BEGIN

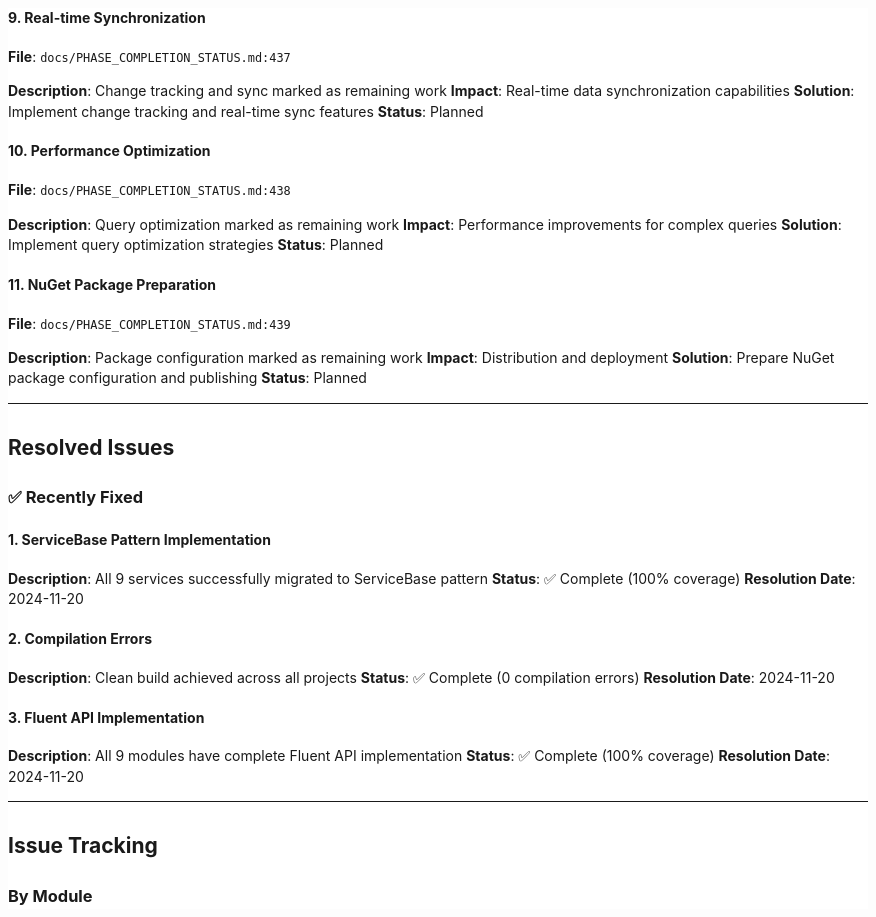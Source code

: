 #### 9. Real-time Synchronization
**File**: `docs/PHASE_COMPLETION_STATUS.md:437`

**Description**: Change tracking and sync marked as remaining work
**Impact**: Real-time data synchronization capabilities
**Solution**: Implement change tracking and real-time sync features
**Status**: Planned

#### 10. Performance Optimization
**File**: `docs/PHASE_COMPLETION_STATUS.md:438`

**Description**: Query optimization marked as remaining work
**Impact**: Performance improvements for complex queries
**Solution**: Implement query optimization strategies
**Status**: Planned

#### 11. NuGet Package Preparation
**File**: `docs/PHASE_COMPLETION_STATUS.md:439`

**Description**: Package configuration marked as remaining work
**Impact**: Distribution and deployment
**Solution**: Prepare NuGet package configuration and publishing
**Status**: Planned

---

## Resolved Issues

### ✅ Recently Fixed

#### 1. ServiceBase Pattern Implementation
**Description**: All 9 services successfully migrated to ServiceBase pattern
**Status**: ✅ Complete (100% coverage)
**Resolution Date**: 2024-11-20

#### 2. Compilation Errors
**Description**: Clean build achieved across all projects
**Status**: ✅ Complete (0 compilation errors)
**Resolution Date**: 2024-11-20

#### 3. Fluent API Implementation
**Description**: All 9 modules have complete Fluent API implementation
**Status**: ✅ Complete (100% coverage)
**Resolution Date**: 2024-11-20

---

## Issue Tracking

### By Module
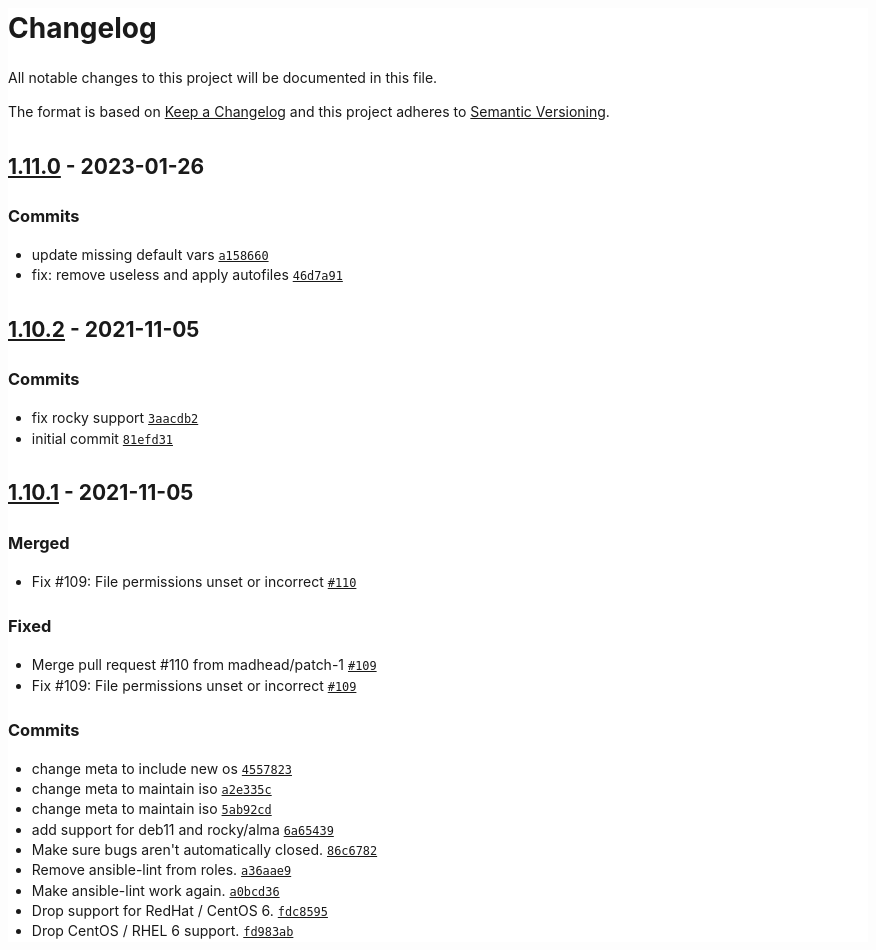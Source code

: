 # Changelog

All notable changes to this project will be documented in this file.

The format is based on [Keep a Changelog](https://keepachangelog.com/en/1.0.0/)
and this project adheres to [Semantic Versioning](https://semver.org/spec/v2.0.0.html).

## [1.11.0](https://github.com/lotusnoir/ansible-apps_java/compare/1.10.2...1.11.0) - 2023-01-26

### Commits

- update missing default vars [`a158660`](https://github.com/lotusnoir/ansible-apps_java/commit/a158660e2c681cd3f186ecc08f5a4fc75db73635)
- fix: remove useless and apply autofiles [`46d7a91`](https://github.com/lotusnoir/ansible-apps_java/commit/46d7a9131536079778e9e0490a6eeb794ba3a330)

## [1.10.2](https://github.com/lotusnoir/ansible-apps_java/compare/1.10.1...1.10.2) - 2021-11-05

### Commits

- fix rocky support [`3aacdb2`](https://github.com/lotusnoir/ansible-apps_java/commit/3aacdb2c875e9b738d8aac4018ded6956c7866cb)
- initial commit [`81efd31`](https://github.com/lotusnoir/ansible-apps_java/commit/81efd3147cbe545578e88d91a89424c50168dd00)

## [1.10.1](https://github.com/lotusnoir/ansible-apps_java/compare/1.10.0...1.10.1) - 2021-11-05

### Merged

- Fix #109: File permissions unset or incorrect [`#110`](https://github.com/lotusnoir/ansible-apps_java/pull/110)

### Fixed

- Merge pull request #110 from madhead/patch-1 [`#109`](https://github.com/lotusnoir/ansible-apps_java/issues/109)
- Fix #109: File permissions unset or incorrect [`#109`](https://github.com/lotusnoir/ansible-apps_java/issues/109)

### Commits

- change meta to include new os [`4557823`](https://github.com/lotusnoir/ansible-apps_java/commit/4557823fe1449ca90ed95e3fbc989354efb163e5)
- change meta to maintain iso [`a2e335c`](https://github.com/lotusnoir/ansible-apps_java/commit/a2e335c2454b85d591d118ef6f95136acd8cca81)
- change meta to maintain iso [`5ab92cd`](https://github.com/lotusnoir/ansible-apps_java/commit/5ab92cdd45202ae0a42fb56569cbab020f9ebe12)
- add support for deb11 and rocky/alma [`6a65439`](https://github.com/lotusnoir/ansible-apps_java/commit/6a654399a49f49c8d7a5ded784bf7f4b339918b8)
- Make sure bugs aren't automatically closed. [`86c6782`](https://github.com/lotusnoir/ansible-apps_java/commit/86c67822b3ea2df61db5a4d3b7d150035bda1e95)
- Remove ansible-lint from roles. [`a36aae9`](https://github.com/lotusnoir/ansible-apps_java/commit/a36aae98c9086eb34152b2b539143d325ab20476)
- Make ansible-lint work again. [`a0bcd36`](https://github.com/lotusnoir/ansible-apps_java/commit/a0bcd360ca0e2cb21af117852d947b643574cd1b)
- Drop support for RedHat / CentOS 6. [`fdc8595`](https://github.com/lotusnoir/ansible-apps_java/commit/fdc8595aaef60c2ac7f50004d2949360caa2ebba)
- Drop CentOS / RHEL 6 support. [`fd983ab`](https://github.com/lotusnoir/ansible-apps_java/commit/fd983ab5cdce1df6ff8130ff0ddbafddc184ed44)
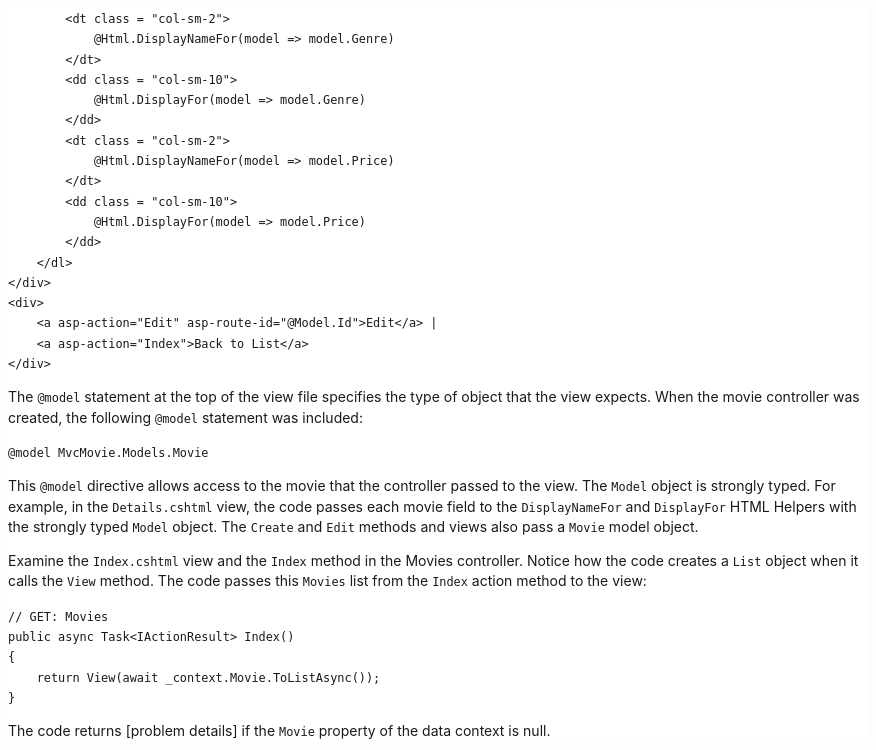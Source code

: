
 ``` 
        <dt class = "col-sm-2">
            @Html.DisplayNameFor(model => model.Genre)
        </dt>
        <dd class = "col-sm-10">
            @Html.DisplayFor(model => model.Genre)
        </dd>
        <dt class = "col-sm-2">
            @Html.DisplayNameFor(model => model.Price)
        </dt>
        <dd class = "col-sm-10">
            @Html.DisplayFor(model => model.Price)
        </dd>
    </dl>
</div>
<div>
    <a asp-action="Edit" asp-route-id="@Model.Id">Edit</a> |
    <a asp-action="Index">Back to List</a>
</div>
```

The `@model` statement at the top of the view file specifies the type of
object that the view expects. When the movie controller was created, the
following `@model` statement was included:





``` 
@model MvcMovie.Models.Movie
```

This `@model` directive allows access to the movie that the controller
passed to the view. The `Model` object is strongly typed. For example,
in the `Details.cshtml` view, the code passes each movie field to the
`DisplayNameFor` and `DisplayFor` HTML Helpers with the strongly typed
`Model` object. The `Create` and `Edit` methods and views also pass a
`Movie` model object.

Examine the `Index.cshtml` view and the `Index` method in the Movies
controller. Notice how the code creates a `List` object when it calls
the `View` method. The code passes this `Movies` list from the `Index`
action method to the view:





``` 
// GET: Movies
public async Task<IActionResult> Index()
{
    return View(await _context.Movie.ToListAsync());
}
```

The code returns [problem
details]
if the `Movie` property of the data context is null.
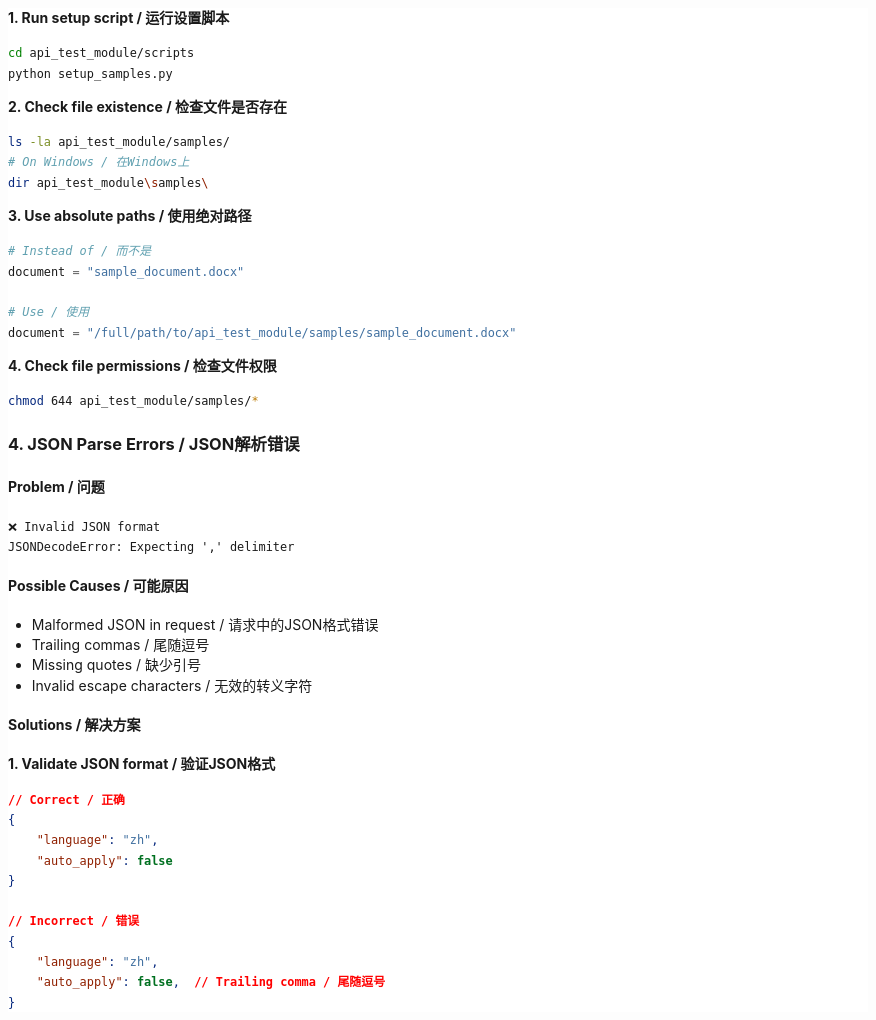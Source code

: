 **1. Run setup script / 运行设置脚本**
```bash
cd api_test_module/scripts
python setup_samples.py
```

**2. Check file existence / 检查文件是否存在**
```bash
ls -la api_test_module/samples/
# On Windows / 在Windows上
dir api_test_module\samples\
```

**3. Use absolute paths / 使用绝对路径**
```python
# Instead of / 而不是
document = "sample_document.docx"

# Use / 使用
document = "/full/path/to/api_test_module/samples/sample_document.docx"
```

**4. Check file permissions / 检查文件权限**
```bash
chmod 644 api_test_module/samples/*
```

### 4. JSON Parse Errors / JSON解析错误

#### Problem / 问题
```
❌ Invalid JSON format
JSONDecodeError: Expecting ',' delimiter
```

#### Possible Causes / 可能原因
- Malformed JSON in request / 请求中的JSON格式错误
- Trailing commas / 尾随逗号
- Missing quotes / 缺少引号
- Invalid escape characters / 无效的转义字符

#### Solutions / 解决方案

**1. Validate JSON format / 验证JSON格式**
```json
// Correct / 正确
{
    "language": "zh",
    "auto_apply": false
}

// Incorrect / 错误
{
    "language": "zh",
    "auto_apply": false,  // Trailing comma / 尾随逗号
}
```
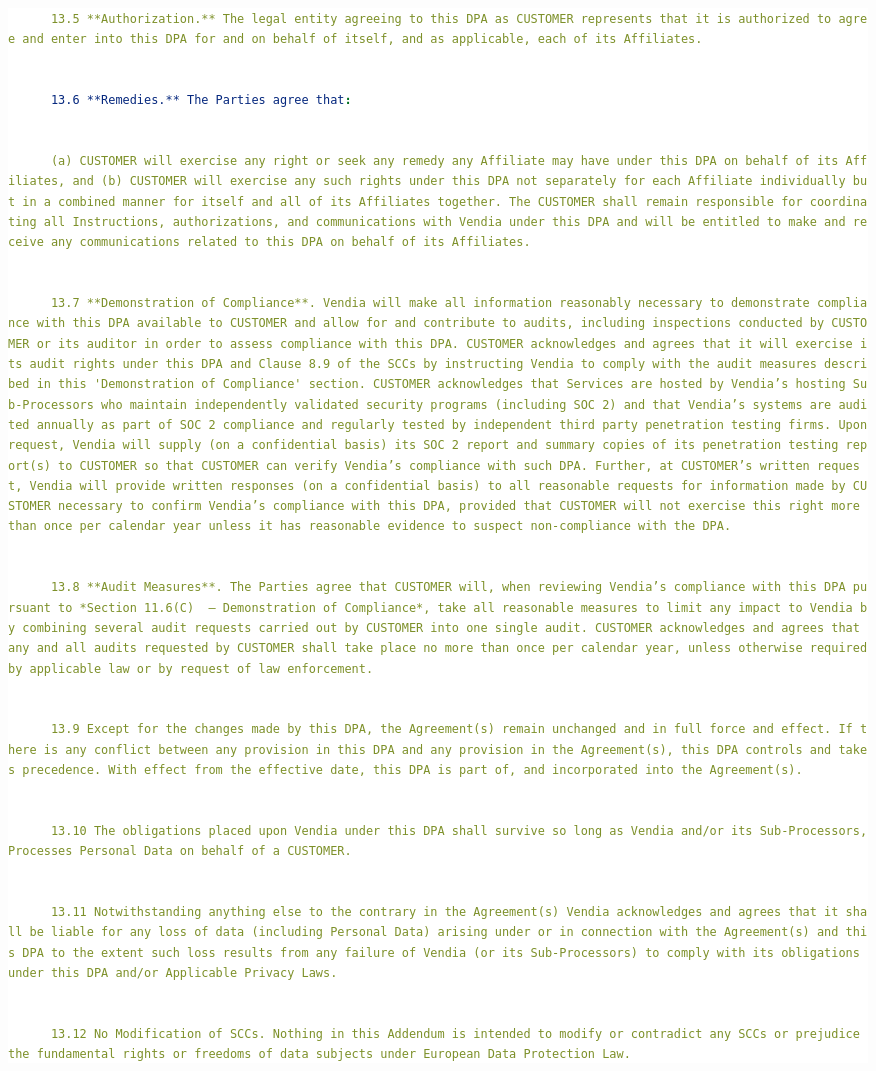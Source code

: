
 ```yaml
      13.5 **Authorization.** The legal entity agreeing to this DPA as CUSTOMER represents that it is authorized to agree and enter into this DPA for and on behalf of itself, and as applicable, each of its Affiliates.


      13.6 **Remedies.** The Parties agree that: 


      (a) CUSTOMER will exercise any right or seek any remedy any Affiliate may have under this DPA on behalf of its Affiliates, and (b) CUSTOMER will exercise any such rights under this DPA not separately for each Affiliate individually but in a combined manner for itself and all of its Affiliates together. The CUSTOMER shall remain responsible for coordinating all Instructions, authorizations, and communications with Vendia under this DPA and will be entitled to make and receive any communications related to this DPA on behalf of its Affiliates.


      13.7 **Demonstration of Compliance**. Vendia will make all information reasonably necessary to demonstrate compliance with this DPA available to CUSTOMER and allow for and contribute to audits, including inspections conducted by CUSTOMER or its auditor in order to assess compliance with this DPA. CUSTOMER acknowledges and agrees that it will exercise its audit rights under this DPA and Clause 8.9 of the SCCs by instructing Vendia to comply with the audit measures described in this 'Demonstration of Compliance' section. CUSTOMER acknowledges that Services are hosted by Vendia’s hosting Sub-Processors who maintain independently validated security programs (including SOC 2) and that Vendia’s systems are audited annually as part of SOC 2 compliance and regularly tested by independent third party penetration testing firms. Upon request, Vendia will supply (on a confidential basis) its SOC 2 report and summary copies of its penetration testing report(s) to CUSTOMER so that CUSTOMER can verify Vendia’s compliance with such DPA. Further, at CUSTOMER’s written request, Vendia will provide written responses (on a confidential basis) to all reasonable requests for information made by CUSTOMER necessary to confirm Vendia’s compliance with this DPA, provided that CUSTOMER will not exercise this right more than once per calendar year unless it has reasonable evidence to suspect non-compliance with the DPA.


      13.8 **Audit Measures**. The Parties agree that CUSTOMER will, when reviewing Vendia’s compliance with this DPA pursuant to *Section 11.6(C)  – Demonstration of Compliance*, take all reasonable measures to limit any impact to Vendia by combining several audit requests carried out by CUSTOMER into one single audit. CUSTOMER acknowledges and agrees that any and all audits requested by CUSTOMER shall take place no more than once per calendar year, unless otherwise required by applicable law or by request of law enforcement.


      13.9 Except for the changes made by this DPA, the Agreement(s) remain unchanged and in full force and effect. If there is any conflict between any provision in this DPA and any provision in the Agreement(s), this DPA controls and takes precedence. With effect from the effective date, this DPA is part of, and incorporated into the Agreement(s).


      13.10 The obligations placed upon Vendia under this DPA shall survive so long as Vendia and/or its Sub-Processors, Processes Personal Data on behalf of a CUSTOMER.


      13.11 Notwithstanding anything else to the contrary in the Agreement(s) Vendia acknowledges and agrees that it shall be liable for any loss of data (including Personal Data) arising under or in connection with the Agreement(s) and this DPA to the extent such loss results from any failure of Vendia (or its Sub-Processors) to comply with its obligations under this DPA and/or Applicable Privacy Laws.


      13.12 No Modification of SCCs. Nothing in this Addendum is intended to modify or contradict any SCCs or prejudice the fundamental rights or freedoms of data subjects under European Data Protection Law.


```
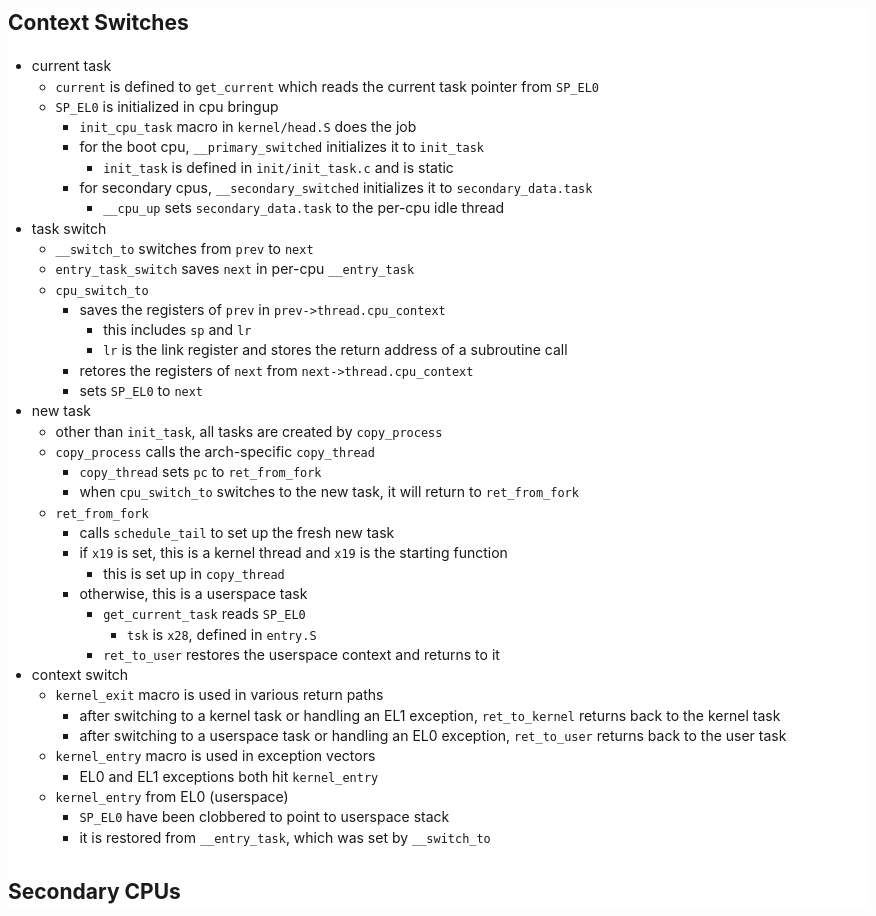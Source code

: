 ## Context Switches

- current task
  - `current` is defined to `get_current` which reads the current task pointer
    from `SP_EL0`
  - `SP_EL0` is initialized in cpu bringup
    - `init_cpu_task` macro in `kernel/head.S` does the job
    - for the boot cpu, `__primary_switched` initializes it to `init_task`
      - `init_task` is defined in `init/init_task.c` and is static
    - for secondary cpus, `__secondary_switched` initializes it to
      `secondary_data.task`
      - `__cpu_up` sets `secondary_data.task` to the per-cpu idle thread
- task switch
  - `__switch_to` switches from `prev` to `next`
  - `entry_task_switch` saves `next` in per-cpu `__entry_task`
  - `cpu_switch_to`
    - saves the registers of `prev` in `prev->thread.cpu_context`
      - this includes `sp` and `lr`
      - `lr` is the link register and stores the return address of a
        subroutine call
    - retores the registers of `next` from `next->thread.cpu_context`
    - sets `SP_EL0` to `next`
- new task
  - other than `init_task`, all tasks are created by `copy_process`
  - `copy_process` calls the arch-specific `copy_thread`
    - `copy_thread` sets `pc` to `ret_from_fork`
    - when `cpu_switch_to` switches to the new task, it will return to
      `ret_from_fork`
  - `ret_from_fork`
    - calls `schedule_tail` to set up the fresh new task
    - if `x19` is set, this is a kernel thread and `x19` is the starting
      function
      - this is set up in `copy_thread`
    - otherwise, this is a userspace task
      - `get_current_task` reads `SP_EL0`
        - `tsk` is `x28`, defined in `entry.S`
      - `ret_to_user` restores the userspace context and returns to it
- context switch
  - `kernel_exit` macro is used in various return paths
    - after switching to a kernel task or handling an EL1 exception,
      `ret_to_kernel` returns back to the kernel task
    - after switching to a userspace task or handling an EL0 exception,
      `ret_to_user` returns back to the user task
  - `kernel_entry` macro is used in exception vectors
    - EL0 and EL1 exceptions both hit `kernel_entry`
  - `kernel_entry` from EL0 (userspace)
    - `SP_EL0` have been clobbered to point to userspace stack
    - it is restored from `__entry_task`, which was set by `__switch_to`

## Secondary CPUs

END

▶ **REQUIRED ACTION**
Every line of the entries above that includes "docs" should be copied.

▶ **WORKED SOLUTION**
**File**: `docs/PHASE_COMPLETION_STATUS.md:437`
**File**: `docs/PHASE_COMPLETION_STATUS.md:438`
**File**: `docs/PHASE_COMPLETION_STATUS.md:439`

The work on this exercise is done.